É surpreendente que no momento histórico em que o Brasil se encontra, após um período já consideravelmente longo no qual debates sobre questões de cunho político-social como feminismo, racismo, etc., são estimulados e bem-recebidos no âmbito governamental, acadêmico e até mesmo na mídia em geral, as obras literárias internacionais consolidadas como de grande representatividade para os embates acerca das mesmas temáticas ainda encontrem pouco espaço nas pautas das editoras nacionais para que sejam traduzidas ou retraduzidas. Tal percepção se aplica ao livro alvo da presente resenha: aparentemente foi necessário que Hollywood redescobrisse o livro 12 years a slave e o transformasse em um filme fadado ao sucesso com alguns dentre os seus principais atores, e ainda que a obra fílmica resultante dessa empreitada fosse reconhecida como o melhor filme do ano de 2013 através do Oscar 2014 (além de haver também recebido o Oscar de melhor roteiro adaptado e de melhor atriz coadjuvante), para que o público brasileiro finalmente tomasse conhecimento de uma das obras literárias de maior relevância no cenário afro-americano. Graças ao grande sucesso do filme, em 2014 foi lançada pela primeira vez no Brasil uma tradução do texto em apreço, intitulada 12 anos de escravidão. O livro foi traduzido para o leitorado brasileiro por Caroline Chang e publicado através do selo Penguin Companhia, resultante de uma parceria entre a editora britânica Penguin Classics e a Companhia das Letras. Na verdade, 45% da Editora Companhia das Letras foram adquiridos pela Penguin, o que tem resultado, desde 2010, na publicação de novas traduções de títulos do catálogo da Penguin Classics no Brasil.

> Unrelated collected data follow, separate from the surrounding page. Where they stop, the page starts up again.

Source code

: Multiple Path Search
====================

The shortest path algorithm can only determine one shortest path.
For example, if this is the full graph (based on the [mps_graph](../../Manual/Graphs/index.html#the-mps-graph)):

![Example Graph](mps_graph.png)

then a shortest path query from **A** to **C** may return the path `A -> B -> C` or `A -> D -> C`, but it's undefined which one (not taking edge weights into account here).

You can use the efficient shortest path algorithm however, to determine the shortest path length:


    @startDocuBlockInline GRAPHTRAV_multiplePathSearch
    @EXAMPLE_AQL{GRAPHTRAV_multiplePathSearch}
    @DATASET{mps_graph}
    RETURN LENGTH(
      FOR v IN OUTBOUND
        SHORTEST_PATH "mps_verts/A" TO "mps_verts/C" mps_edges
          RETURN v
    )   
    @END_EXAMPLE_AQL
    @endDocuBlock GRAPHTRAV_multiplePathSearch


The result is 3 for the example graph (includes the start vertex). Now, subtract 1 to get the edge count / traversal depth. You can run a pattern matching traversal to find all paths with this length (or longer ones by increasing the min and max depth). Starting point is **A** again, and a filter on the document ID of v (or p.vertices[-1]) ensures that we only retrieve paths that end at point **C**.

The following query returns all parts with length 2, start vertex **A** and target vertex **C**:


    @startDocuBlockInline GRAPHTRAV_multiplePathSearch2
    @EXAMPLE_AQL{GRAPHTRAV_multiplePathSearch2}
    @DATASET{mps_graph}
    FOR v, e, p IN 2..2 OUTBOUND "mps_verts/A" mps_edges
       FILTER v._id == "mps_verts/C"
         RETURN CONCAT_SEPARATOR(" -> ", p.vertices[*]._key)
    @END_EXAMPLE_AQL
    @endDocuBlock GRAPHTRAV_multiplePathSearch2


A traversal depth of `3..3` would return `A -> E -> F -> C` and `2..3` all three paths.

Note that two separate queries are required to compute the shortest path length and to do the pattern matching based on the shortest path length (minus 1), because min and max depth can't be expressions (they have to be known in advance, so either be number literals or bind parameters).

12 anos de escravidão é uma obra autobiográfica originalmente publicada em 1853 na qual o autor, o carpinteiro e músico Solomon Northup, narra uma incrível parte de sua história de vida: no ano de 1841, ao aceitar uma oferta de emprego provisório como violinista, Northup, um negro livre nascido no estado de Nova York, acaba sendo enganado, sequestrado e vendido como escravo no sul dos Estados Unidos, e permanece nesta condição por doze anos até conseguir reconquistar sua liberdade, voltar para sua casa e família e acabar se tornando um dos mais importantes nomes na luta do movimento abolicionista norte-americano. Em sua narrativa Northup transmite ao leitor como se deu sua experiência de escravidão, descrevendo de modo objetivo, porém muitíssimo tocante, as diferentes posturas daqueles que tiveram autoridade sobre sua vida, bem como parte da história, das agruras e das atitudes dos diferentes escravos com os quais teve contato em sua jornada. A narrativa chocante de Northup serve como exemplificador máximo da barbárie da escravidão e de suas nuances em território estadunidense. Diante da contundência de seu relato, o público leitor da época logo transformou seu livro em um best seller. O texto seguiu os passos de Uncle’s Tom Cabin (1852), livro ficcional sobre a escravidão norte-americana de autoria de Harriet Beecher Stowe (a quem Northup inclusive dedica sua obra), e, mais do que isso, serviu como corroboração da realidade dos fatos relatados por Stowe em sua ficção. Assim sendo, a obra de Northup desempenhou importante papel no período anterior à Guerra Civil Americana, conscientizando a população sobre os horrores da escravidão.

O paratexto da tradução brasileira indica inconfundivelmente a estreita relação estabelecida entre a obra literária e a obra fílmica para sua comercialização no Brasil: ao menos a terceira reimpressão do livro, que foi analisada para a presente resenha, foi comercializada com uma sobrecapa contendo uma foto do ator principal do filme semelhante àquela do pôster utilizado nos cinemas de todo o país à época de sua exibição. A sobrecapa exalta o fato de essa ser a obra literária da qual a obra fílmica foi originada, bem como o fato de o filme em questão ter sido ganhador do Oscar de melhor filme de 2014. Há ainda na sobrecapa uma citação direta do diretor, Steve McQueen, comparando a importância do livro àquela de O Diário de Anne Frank.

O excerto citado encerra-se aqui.